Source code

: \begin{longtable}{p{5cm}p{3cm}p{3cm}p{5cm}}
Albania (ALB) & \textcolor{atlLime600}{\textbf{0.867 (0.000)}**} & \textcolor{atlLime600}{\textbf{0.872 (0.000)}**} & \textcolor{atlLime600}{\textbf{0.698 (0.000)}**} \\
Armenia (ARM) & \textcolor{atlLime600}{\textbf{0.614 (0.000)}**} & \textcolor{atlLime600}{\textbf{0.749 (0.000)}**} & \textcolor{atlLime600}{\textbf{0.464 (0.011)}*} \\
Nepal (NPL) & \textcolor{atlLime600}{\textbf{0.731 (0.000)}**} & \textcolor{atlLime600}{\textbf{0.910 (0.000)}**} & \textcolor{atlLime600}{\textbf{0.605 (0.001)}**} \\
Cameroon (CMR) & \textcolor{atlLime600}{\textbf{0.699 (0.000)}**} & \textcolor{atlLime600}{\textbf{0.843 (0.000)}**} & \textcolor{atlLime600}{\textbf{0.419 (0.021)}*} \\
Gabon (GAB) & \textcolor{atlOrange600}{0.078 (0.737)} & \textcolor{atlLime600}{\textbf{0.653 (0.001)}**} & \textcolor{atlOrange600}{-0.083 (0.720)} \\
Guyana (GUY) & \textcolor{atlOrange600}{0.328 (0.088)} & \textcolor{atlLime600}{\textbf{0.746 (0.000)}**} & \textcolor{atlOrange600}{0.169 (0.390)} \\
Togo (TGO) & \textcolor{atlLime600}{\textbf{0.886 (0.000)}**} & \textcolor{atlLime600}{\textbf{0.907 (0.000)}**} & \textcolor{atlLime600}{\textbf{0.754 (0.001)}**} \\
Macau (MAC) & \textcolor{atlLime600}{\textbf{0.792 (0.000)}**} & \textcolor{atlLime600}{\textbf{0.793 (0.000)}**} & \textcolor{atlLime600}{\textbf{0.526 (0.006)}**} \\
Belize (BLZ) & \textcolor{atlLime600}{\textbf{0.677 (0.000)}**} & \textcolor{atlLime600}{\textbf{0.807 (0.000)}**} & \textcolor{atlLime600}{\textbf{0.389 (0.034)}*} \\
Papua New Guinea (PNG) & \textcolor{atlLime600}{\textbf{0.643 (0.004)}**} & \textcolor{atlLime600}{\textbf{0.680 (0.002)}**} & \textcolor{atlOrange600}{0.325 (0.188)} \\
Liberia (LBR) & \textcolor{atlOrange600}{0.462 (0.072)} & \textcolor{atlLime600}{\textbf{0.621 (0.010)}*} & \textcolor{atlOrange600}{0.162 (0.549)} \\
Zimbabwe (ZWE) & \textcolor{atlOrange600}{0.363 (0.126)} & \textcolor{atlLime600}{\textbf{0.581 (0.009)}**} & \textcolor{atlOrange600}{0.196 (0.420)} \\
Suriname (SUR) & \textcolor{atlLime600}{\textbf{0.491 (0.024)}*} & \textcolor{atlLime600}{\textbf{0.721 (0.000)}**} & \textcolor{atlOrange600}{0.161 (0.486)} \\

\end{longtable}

▶ _TASK REQUIREMENTS_
Copy each line of the preceding data that contains the string "longtable".

▶ _EXPECTED ANSWER_
: \begin{longtable}{p{5cm}p{3cm}p{3cm}p{5cm}}
\end{longtable}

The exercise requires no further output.